### TASK GOAL
Find the line that contains "[^1]: ຊີວິດຂອງລູເທີ, ໜ້າ", then repeat it and each line after it to the end of the records, exactly.

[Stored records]
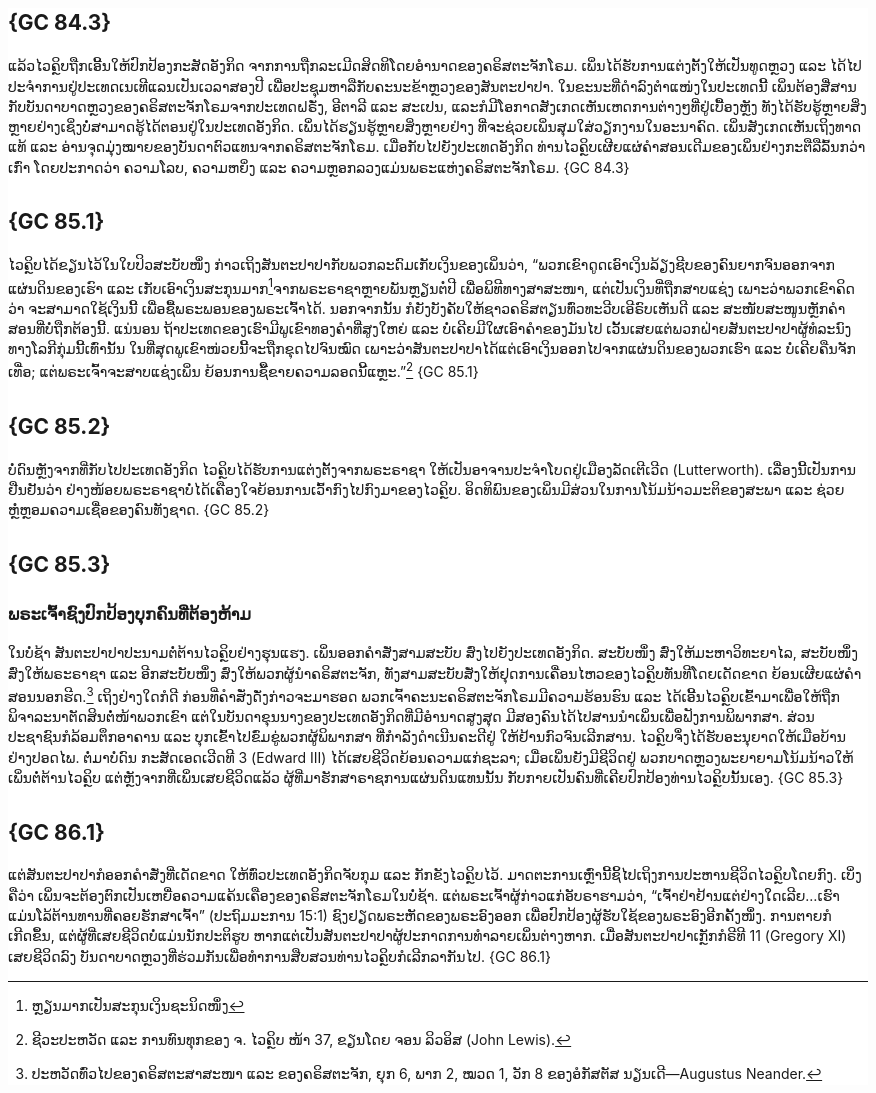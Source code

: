 ## {GC 84.3}

ແລ້ວໄວຄຼິບຖືກເອີ້ນໃຫ້ປົກປ້ອງກະສັດອັງກິດ ຈາກການຖືກລະເມີດສິດທິໂດຍອຳນາດຂອງຄຣິສຕະຈັກໂຣມ. ເພິ່ນໄດ້ຮັບການແຕ່ງຕັ້ງໃຫ້ເປັນທູດຫຼວງ ແລະ ໄດ້ໄປປະຈຳການຢູ່ປະເທດເນເທີແລນເປັນເວລາສອງປີ ເພື່ອປະຊຸມຫາລືກັບຄະນະຂ້າຫຼວງຂອງສັນຕະປາປາ. ໃນຂະນະທີ່ດຳລົງຕຳແໜ່ງໃນປະເທດນີ້ ເພິ່ນຕ້ອງສື່ສານກັບບັນດາບາດຫຼວງຂອງຄຣິສຕະຈັກໂຣມຈາກປະເທດຝຣັ່ງ, ອີຕາລີ ແລະ ສະເປນ, ແລະກໍມີໂອກາດສັງເກດເຫັນເຫດການຕ່າງໆທີ່ຢູ່ເບື້ອງຫຼັງ ທັງໄດ້ຮັບຮູ້ຫຼາຍສິ່ງຫຼາຍຢ່າງເຊິ່ງບໍ່ສາມາດຮູ້ໄດ້ຕອນຢູ່ໃນປະເທດອັງກິດ. ເພິ່ນໄດ້ຮຽນຮູ້ຫຼາຍສິ່ງຫຼາຍຢ່າງ ທີ່ຈະຊ່ວຍເພິ່ນສຸມໃສ່ວຽກງານໃນອະນາຄົດ. ເພິ່ນສັງເກດເຫັນເຖິງທາດແທ້ ແລະ ອ່ານຈຸດມຸ່ງໝາຍຂອງບັນດາຕົວແທນຈາກຄຣິສຕະຈັກໂຣມ. ເມື່ອກັບໄປຍັງປະເທດອັງກິດ ທ່ານໄວຄຼິບເຜີຍແຜ່ຄຳສອນເດີມຂອງເພິ່ນຢ່າງກະຕືລືລົ້ນກວ່າເກົ່າ ໂດຍປະກາດວ່າ ຄວາມໂລບ, ຄວາມຫຍິ່ງ ແລະ ຄວາມຫຼອກລວງແມ່ນພຣະແຫ່ງຄຣິສຕະຈັກໂຣມ. {GC 84.3}

## {GC 85.1}

ໄວຄຼິບໄດ້ຂຽນໄວ້ໃນໃບປິວສະບັບໜຶ່ງ ກ່າວເຖິງສັນຕະປາປາກັບພວກລະດົມເກັບເງິນຂອງເພິ່ນວ່າ, “ພວກເຂົາດູດເອົາເງິນລ້ຽງຊີບຂອງຄົນຍາກຈົນອອກຈາກແຜ່ນດິນຂອງເຮົາ ແລະ ເກັບເອົາເງິນສະກຸນມາກ[^3]ຈາກພຣະຣາຊາຫຼາຍພັນຫຼຽນຕໍ່ປີ ເພື່ອພິທີທາງສາສະໜາ, ແຕ່ເປັນເງິນທີ່ຖືກສາບແຊ່ງ ເພາະວ່າພວກເຂົາຄິດວ່າ ຈະສາມາດໃຊ້ເງິນນີ້ ເພື່ອຊື້ພຣະພອນຂອງພຣະເຈົ້າໄດ້. ນອກຈາກນັ້ນ ກໍຍັງບັງຄັບໃຫ້ຊາວຄຣິສຕຽນທົ່ວທະວີບເອີຣົບເຫັນດີ ແລະ ສະໜັບສະໜູນຫຼັກຄຳສອນທີ່ບໍ່ຖືກຕ້ອງນີ້. ແນ່ນອນ ຖ້າປະເທດຂອງເຮົາມີພູເຂົາທອງຄຳທີ່ສູງໃຫຍ່ ແລະ ບໍ່ເຄີຍມີໃຜເອົາຄຳຂອງມັນໄປ ເວັ້ນເສຍແຕ່ພວກຝ່າຍສັນຕະປາປາຜູ້ທໍລະນົງທາງໂລກີກຸ່ມນີ້ເທົ່ານັ້ນ ໃນທີ່ສຸດພູເຂົາໜ່ວຍນີ້ຈະຖືກຂຸດໄປຈົນໝົດ ເພາະວ່າສັນຕະປາປາໄດ້ແຕ່ເອົາເງິນອອກໄປຈາກແຜ່ນດິນຂອງພວກເຮົາ ແລະ ບໍ່ເຄີຍຄືນຈັກເທື່ອ; ແຕ່ພຣະເຈົ້າຈະສາບແຊ່ງເພິ່ນ ຍ້ອນການຊື້ຂາຍຄວາມລອດນີ້ແຫຼະ.”[^4] {GC 85.1}

[^3]: ຫຼຽນມາກເປັນສະກຸນເງິນຊະນິດໜຶ່ງ

[^4]: ຊີວະປະຫວັດ ແລະ ການທົນທຸກຂອງ ຈ. ໄວຄຼິບ ໜ້າ 37, ຂຽນໂດຍ ຈອນ ລິວອິສ (John Lewis).

## {GC 85.2}

ບໍ່ດົນຫຼັງຈາກທີ່ກັບໄປປະເທດອັງກິດ ໄວຄຼິບໄດ້ຮັບການແຕ່ງຕັ້ງຈາກພຣະຣາຊາ ໃຫ້ເປັນອາຈານປະຈຳໂບດຢູ່ເມືອງລັດເຕີເວີດ (Lutterworth). ເລື່ອງນີ້ເປັນການຢືນຢັນວ່າ ຢ່າງໜ້ອຍພຣະຣາຊາບໍ່ໄດ້ເຄືອງໃຈຍ້ອນການເວົ້າກົງໄປກົງມາຂອງໄວຄຼິບ. ອິດທິພົນຂອງເພິ່ນມີສ່ວນໃນການໂນ້ມນ້າວມະຕິຂອງສະພາ ແລະ ຊ່ວຍຫຼໍ່ຫຼອມຄວາມເຊື່ອຂອງຄົນທັງຊາດ. {GC 85.2}

## {GC 85.3}

### ພຣະເຈົ້າຊົງປົກປ້ອງບຸກຄົນທີ່ຕ້ອງຫ້າມ

ໃນບໍ່ຊ້າ ສັນຕະປາປາປະນາມຕໍ່ຕ້ານໄວຄຼິບຢ່າງຮຸນແຮງ. ເພິ່ນອອກຄຳສັ່ງສາມສະບັບ ສົ່ງໄປຍັງປະເທດອັງກິດ. ສະບັບໜຶ່ງ ສົ່ງໃຫ້ມະຫາວິທະຍາໄລ, ສະບັບໜຶ່ງ ສົ່ງໃຫ້ພຣະຣາຊາ ແລະ ອີກສະບັບໜຶ່ງ ສົ່ງໃຫ້ພວກຜູ້ນຳຄຣິສຕະຈັກ, ທັງສາມສະບັບສັ່ງໃຫ້ຢຸດການເຄື່ອນໄຫວຂອງໄວຄຼິບທັນທີໂດຍເດັດຂາດ ຍ້ອນເຜີຍແຜ່ຄຳສອນນອກຮີດ.[^5] ເຖິງຢ່າງໃດກໍດີ ກ່ອນທີ່ຄຳສັ່ງດັ່ງກ່າວຈະມາຮອດ ພວກເຈົ້າຄະນະຄຣິສຕະຈັກໂຣມມີຄວາມຮ້ອນຮົນ ແລະ ໄດ້ເອີ້ນໄວຄຼິບເຂົ້າມາເພື່ອໃຫ້ຖືກພິຈາລະນາຕັດສິນຕໍ່ໜ້າພວກເຂົາ ແຕ່ໃນບັນດາຂຸນນາງຂອງປະເທດອັງກິດທີ່ມີອຳນາດສູງສຸດ ມີສອງຄົນໄດ້ໄປສານນຳເພິ່ນເພື່ອຟັງການພິພາກສາ. ສ່ວນປະຊາຊົນກໍລ້ອມຕຶກອາຄານ ແລະ ບຸກເຂົ້າໄປຂົ່ມຂູ່ພວກຜູ້ພິພາກສາ ທີ່ກຳລັງດຳເນີນຄະດີຢູ່ ໃຫ້ຢ້ານກົວຈົນເລີກສານ. ໄວຄຼິບຈຶ່ງໄດ້ຮັບອະນຸຍາດໃຫ້ເມືອບ້ານຢ່າງປອດໄພ. ຕໍ່ມາບໍ່ດົນ ກະສັດເອດເວີດທີ 3 (Edward III) ໄດ້ເສຍຊີວິດຍ້ອນຄວາມແກ່ຊະລາ; ເມື່ອເພິ່ນຍັງມີຊີວິດຢູ່ ພວກບາດຫຼວງພະຍາຍາມໂນ້ມນ້າວໃຫ້ເພິ່ນຕໍ່ຕ້ານໄວຄຼິບ ແຕ່ຫຼັງຈາກທີ່ເພິ່ນເສຍຊີວິດແລ້ວ ຜູ້ທີ່ມາຮັກສາຣາຊການແຜ່ນດິນແທນນັ້ນ ກັບກາຍເປັນຄົນທີ່ເຄີຍປົກປ້ອງທ່ານໄວຄຼິບນັ້ນເອງ. {GC 85.3}

[^5]: ປະຫວັດທົ່ວໄປຂອງຄຣິສຕະສາສະໜາ ແລະ ຂອງຄຣິສຕະຈັກ, ຍຸກ 6, ພາກ 2, ໝວດ 1, ວັກ 8 ຂອງອໍກັສຕັສ ນຽນເດີ—Augustus Neander.

## {GC 86.1}

ແຕ່ສັນຕະປາປາກໍອອກຄຳສັ່ງທີ່ເດັດຂາດ ໃຫ້ທົ່ວປະເທດອັງກິດຈັບກຸມ ແລະ ກັກຂັງໄວຄຼິບໄວ້. ມາດຕະການເຫຼົ່ານີ້ຊິ້ໄປເຖິງການປະຫານຊີວິດໄວຄຼິບໂດຍກົງ. ເບິ່ງຄືວ່າ ເພິ່ນຈະຕ້ອງຕົກເປັນເຫຍື່ອຄວາມແຄ້ນເຄືອງຂອງຄຣິສຕະຈັກໂຣມໃນບໍ່ຊ້າ. ແຕ່ພຣະເຈົ້າຜູ້ກ່າວແກ່ອັບຣາຮາມວ່າ, “ເຈົ້າຢ່າຢ້ານແຕ່ຢ່າງໃດເລີຍ…ເຮົາແມ່ນໂລ້ຕ້ານທານທີ່ຄອຍຮັກສາເຈົ້າ” (ປະຖົມມະການ 15:1) ຊົງຢຽດພຣະຫັດຂອງພຣະອົງອອກ ເພື່ອປົກປ້ອງຜູ້ຮັບໃຊ້ຂອງພຣະອົງອີກຄັ້ງໜຶ່ງ. ການຕາຍກໍເກີດຂຶ້ນ, ແຕ່ຜູ້ທີ່ເສຍຊີວິດບໍ່ແມ່ນນັກປະຕິຮູບ ຫາກແຕ່ເປັນສັນຕະປາປາຜູ້ປະກາດການທຳລາຍເພິ່ນຕ່າງຫາກ. ເມື່ອສັນຕະປາປາເກຼັກກໍຣີທີ 11 (Gregory XI) ເສຍຊີວິດລົງ ບັນດາບາດຫຼວງທີ່ຮ່ວມກັນເພື່ອທຳການສືບສວນທ່ານໄວຄຼິບກໍເລີກລາກັນໄປ. {GC 86.1}


[^1]: ຊີວິດຂອງລູເທີ, ໜ້າ 70, 69 ຂຽນໂດຍບານັສ ເຊຍ—Barnas Sears.
[^2]: ໂດບິນເຍ, ເຫຼັ້ມ 17, ບົດ 7.
[^6]: ຊີວິດ ແລະ ຄວາມຄິດເຫັນຂອງໄວຄຼິບ ເຫຼັ້ມ 2, ໜ້າ 6, ຂຽນໂດຍ ອາ. ວອນ—R. Vaughan.
[^7]: ໂດບິນເຍ, ເຫຼັ້ມ 17, ບົດ. 7.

### ANSWER BOX
[^1]: ຊີວິດຂອງລູເທີ, ໜ້າ 70, 69 ຂຽນໂດຍບານັສ ເຊຍ—Barnas Sears.
[^2]: ໂດບິນເຍ, ເຫຼັ້ມ 17, ບົດ 7.
[^6]: ຊີວິດ ແລະ ຄວາມຄິດເຫັນຂອງໄວຄຼິບ ເຫຼັ້ມ 2, ໜ້າ 6, ຂຽນໂດຍ ອາ. ວອນ—R. Vaughan.
[^7]: ໂດບິນເຍ, ເຫຼັ້ມ 17, ບົດ. 7.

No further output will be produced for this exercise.